_Exercise instructions_
Every entry below must be retyped exactly, and the pictures must be left out.

Document images with source code
----------------

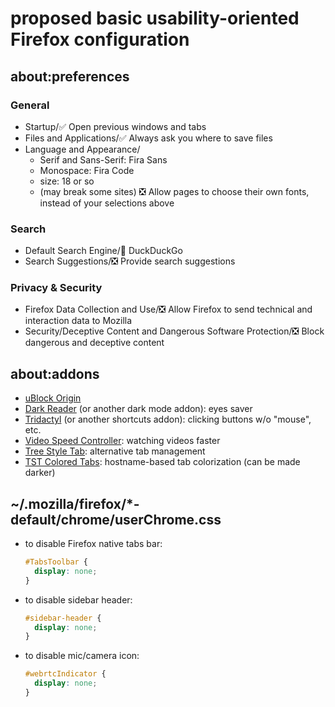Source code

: # proposed basic usability-oriented Firefox configuration

## about:preferences

### General

- Startup/✅ Open previous windows and tabs
- Files and Applications/✅ Always ask you where to save files
- Language and Appearance/
  - Serif and Sans-Serif: Fira Sans
  - Monospace: Fira Code
  - size: 18 or so
  - (may break some sites) ❎
  Allow pages to choose their own fonts, instead of your selections above

### Search

- Default Search Engine/🦆 DuckDuckGo
- Search Suggestions/❎ Provide search suggestions

### Privacy & Security

- Firefox Data Collection and Use/❎ Allow Firefox to send technical and interaction data to Mozilla
- Security/Deceptive Content and Dangerous Software Protection/❎ Block dangerous and deceptive content

## about:addons

- [uBlock Origin](https://addons.mozilla.org/firefox/addon/ublock-origin)
- [Dark Reader](https://addons.mozilla.org/firefox/addon/darkreader)
(or another dark mode addon): eyes saver
- [Tridactyl](https://addons.mozilla.org/firefox/addon/tridactyl-vim)
(or another shortcuts addon): clicking buttons w/o "mouse", etc.
- [Video Speed Controller](https://addons.mozilla.org/firefox/addon/videospeed):
watching videos faster
- [Tree Style Tab](https://addons.mozilla.org/firefox/addon/tree-style-tab):
alternative tab management
- [TST Colored Tabs](https://addons.mozilla.org/firefox/addon/tst-colored-tabs):
hostname-based tab colorization (can be made darker)

## ~/.mozilla/firefox/*-default/chrome/userChrome.css

- to disable Firefox native tabs bar:
    ```css
    #TabsToolbar {
      display: none;
    }
    ```
- to disable sidebar header:
    ```css
    #sidebar-header {
      display: none;
    }
    ```
- to disable mic/camera icon:
    ```css
    #webrtcIndicator {
      display: none;
    }
    ```
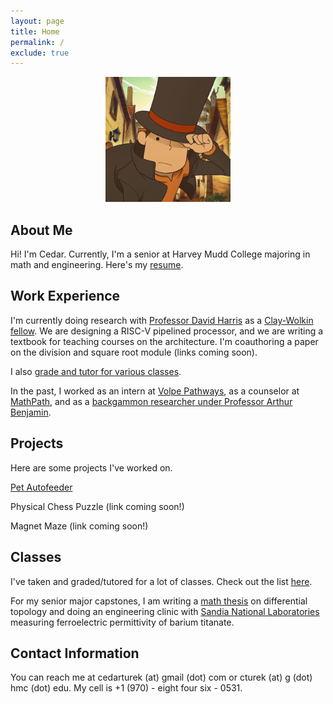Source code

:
 ```yaml
---
layout: page
title: Home
permalink: /
exclude: true
---
```


<div style="text-align: center">
  <img src="./assets/img/logo.png" alt="logo" width="200" />
</div>

## About Me

Hi! I'm Cedar. Currently, I'm a senior at Harvey Mudd College majoring in math and engineering. Here's my [resume](https://cturek.github.io/home/resume.html).

## Work Experience

I'm currently doing research with [Professor David Harris](http://pages.hmc.edu/harris/) as a [Clay-Wolkin fellow](https://www.hmc.edu/engineering/engineering-fellowships/clay-wolkin-fellowship/). We are designing a RISC-V pipelined processor, and we are writing a textbook for teaching courses on the architecture. I'm coauthoring a paper on the division and square root module (links coming soon).

I also [grade and tutor for various classes](https://cturek.github.io/home/classes.html).

In the past, I worked as an intern at [Volpe Pathways](https://www.volpe.dot.gov/about-us/careers/student-and-recent-graduate-opportunities), as a counselor at [MathPath](https://www.mathpath.org/), and as a [backgammon researcher under Professor Arthur Benjamin](https://www.hmc.edu/about/2021/01/11/art-benjamin-is-backgammon-champ/).

## Projects

Here are some projects I've worked on.

[Pet Autofeeder](https://cturek.github.io/E155-Autofeeder/)

Physical Chess Puzzle (link coming soon!)

Magnet Maze (link coming soon!)

## Classes

I've taken and graded/tutored for a lot of classes. Check out the list [here](https://cturek.github.io/home/classes.html).

For my senior major capstones, I am writing a [math thesis](https://sites.google.com/g.hmc.edu/cturek) on differential topology and doing an engineering clinic with [Sandia National Laboratories](https://www.sandia.gov/) measuring ferroelectric permittivity of barium titanate. 

## Contact Information

You can reach me at cedarturek (at) gmail (dot) com or cturek (at) g (dot) hmc (dot) edu. My cell is +1 (970) - eight four six - 0531.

----------------

_Output for this exercise_
Source code

: # proposed basic usability-oriented Firefox configuration

## about:preferences

### General

- Startup/✅ Open previous windows and tabs
- Files and Applications/✅ Always ask you where to save files
- Language and Appearance/
  - Serif and Sans-Serif: Fira Sans
  - Monospace: Fira Code
  - size: 18 or so
  - (may break some sites) ❎
  Allow pages to choose their own fonts, instead of your selections above

### Search

- Default Search Engine/🦆 DuckDuckGo
- Search Suggestions/❎ Provide search suggestions

### Privacy & Security

- Firefox Data Collection and Use/❎ Allow Firefox to send technical and interaction data to Mozilla
- Security/Deceptive Content and Dangerous Software Protection/❎ Block dangerous and deceptive content

## about:addons

- [uBlock Origin](https://addons.mozilla.org/firefox/addon/ublock-origin)
- [Dark Reader](https://addons.mozilla.org/firefox/addon/darkreader)
(or another dark mode addon): eyes saver
- [Tridactyl](https://addons.mozilla.org/firefox/addon/tridactyl-vim)
(or another shortcuts addon): clicking buttons w/o "mouse", etc.
- [Video Speed Controller](https://addons.mozilla.org/firefox/addon/videospeed):
watching videos faster
- [Tree Style Tab](https://addons.mozilla.org/firefox/addon/tree-style-tab):
alternative tab management
- [TST Colored Tabs](https://addons.mozilla.org/firefox/addon/tst-colored-tabs):
hostname-based tab colorization (can be made darker)

## ~/.mozilla/firefox/*-default/chrome/userChrome.css

- to disable Firefox native tabs bar:
    ```css
    #TabsToolbar {
      display: none;
    }
    ```
- to disable sidebar header:
    ```css
    #sidebar-header {
      display: none;
    }
    ```
- to disable mic/camera icon:
    ```css
    #webrtcIndicator {
      display: none;
    }
    ```
Source code

:
 ```yaml
---
layout: page
title: Home
permalink: /
exclude: true
---
```


<div style="text-align: center">
  <img src="./assets/img/logo.png" alt="logo" width="200" />
</div>

## About Me

Hi! I'm Cedar. Currently, I'm a senior at Harvey Mudd College majoring in math and engineering. Here's my [resume](https://cturek.github.io/home/resume.html).

## Work Experience

I'm currently doing research with [Professor David Harris](http://pages.hmc.edu/harris/) as a [Clay-Wolkin fellow](https://www.hmc.edu/engineering/engineering-fellowships/clay-wolkin-fellowship/). We are designing a RISC-V pipelined processor, and we are writing a textbook for teaching courses on the architecture. I'm coauthoring a paper on the division and square root module (links coming soon).

I also [grade and tutor for various classes](https://cturek.github.io/home/classes.html).

In the past, I worked as an intern at [Volpe Pathways](https://www.volpe.dot.gov/about-us/careers/student-and-recent-graduate-opportunities), as a counselor at [MathPath](https://www.mathpath.org/), and as a [backgammon researcher under Professor Arthur Benjamin](https://www.hmc.edu/about/2021/01/11/art-benjamin-is-backgammon-champ/).

## Projects

Here are some projects I've worked on.

[Pet Autofeeder](https://cturek.github.io/E155-Autofeeder/)

Physical Chess Puzzle (link coming soon!)

Magnet Maze (link coming soon!)

## Classes

I've taken and graded/tutored for a lot of classes. Check out the list [here](https://cturek.github.io/home/classes.html).

For my senior major capstones, I am writing a [math thesis](https://sites.google.com/g.hmc.edu/cturek) on differential topology and doing an engineering clinic with [Sandia National Laboratories](https://www.sandia.gov/) measuring ferroelectric permittivity of barium titanate. 

## Contact Information

You can reach me at cedarturek (at) gmail (dot) com or cturek (at) g (dot) hmc (dot) edu. My cell is +1 (970) - eight four six - 0531.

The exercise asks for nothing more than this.